Go through the records, and copy each line in which the string "попадание" is present.

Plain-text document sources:
BEGIN
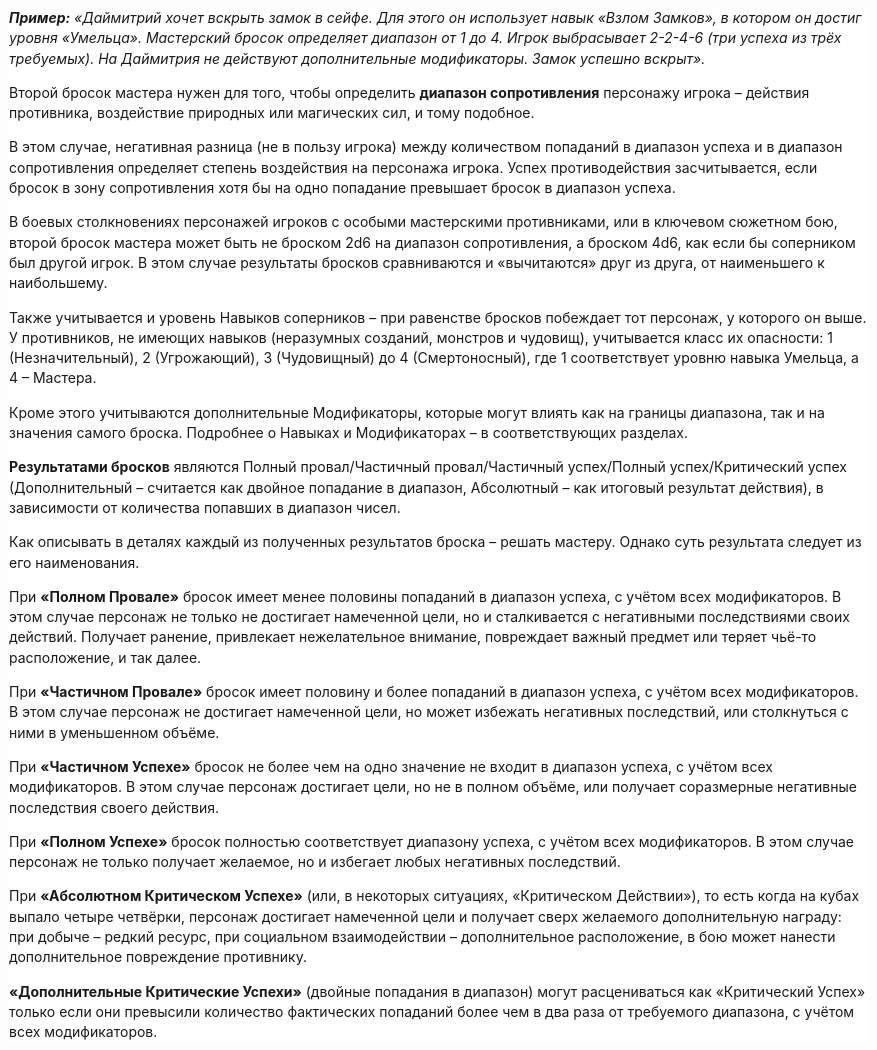 _**Пример:** «Даймитрий хочет вскрыть замок в сейфе. Для этого он использует навык «Взлом Замков», в котором он достиг уровня «Умельца». Мастерский бросок определяет диапазон от 1 до 4. Игрок выбрасывает 2-2-4-6 (три успеха из трёх требуемых). На Даймитрия не действуют дополнительные модификаторы. Замок успешно вскрыт»._

Второй бросок мастера нужен для того, чтобы определить **диапазон сопротивления** персонажу игрока – действия противника, воздействие природных или магических сил, и тому подобное.

В этом случае, негативная разница (не в пользу игрока) между количеством попаданий в диапазон успеха и в диапазон сопротивления определяет степень воздействия на персонажа игрока. Успех противодействия засчитывается, если бросок в зону сопротивления хотя бы на одно попадание превышает бросок в диапазон успеха.

В боевых столкновениях персонажей игроков с особыми мастерскими противниками, или в ключевом сюжетном бою, второй бросок мастера может быть не броском 2d6 на диапазон сопротивления, а броском 4d6, как если бы соперником был другой игрок. В этом случае результаты бросков сравниваются и «вычитаются» друг из друга, от наименьшего к наибольшему.

Также учитывается и уровень Навыков соперников – при равенстве бросков побеждает тот персонаж, у которого он выше. У противников, не имеющих навыков (неразумных созданий, монстров и чудовищ), учитывается класс их опасности: 1 (Незначительный), 2 (Угрожающий), 3 (Чудовищный) до 4 (Смертоносный), где 1 соответствует уровню навыка Умельца, а 4 – Мастера.

Кроме этого учитываются дополнительные Модификаторы, которые могут влиять как на границы диапазона, так и на значения самого броска. Подробнее о Навыках и Модификаторах – в соответствующих разделах.

**Результатами бросков** являются Полный провал/Частичный провал/Частичный успех/Полный успех/Критический успех (Дополнительный – считается как двойное попадание в диапазон, Абсолютный – как итоговый результат действия), в зависимости от количества попавших в диапазон чисел.

Как описывать в деталях каждый из полученных результатов броска – решать мастеру. Однако суть результата следует из его наименования. 

При **«Полном Провале»** бросок имеет менее половины попаданий в диапазон успеха, с учётом всех модификаторов. В этом случае персонаж не только не достигает намеченной цели, но и сталкивается с негативными последствиями своих действий. Получает ранение, привлекает нежелательное внимание, повреждает важный предмет или теряет чьё-то расположение, и так далее.

При **«Частичном Провале»** бросок имеет половину и более попаданий в диапазон успеха, с учётом всех модификаторов. В этом случае персонаж не достигает намеченной цели, но может избежать негативных последствий, или столкнуться с ними в уменьшенном объёме. 

При **«Частичном Успехе»** бросок не более чем на одно значение не входит в диапазон успеха, с учётом всех модификаторов. В этом случае персонаж достигает цели, но не в полном объёме, или получает соразмерные негативные последствия своего действия. 

При **«Полном Успехе»** бросок полностью соответствует диапазону успеха, с учётом всех модификаторов. В этом случае персонаж не только получает желаемое, но и избегает любых негативных последствий.

При **«Абсолютном Критическом Успехе»** (или, в некоторых ситуациях, «Критическом Действии»), то есть когда на кубах выпало четыре четвёрки, персонаж достигает намеченной цели и получает сверх желаемого дополнительную награду: при добыче – редкий ресурс, при социальном взаимодействии – дополнительное расположение, в бою может нанести дополнительное повреждение противнику.

**«Дополнительные Критические Успехи»** (двойные попадания в диапазон) могут расцениваться как «Критический Успех» только если они превысили количество фактических попаданий более чем в два раза от требуемого диапазона, с учётом всех модификаторов.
END
* _Solution to this exercise_
В этом случае, негативная разница (не в пользу игрока) между количеством попаданий в диапазон успеха и в диапазон сопротивления определяет степень воздействия на персонажа игрока. Успех противодействия засчитывается, если бросок в зону сопротивления хотя бы на одно попадание превышает бросок в диапазон успеха.
**Результатами бросков** являются Полный провал/Частичный провал/Частичный успех/Полный успех/Критический успех (Дополнительный – считается как двойное попадание в диапазон, Абсолютный – как итоговый результат действия), в зависимости от количества попавших в диапазон чисел.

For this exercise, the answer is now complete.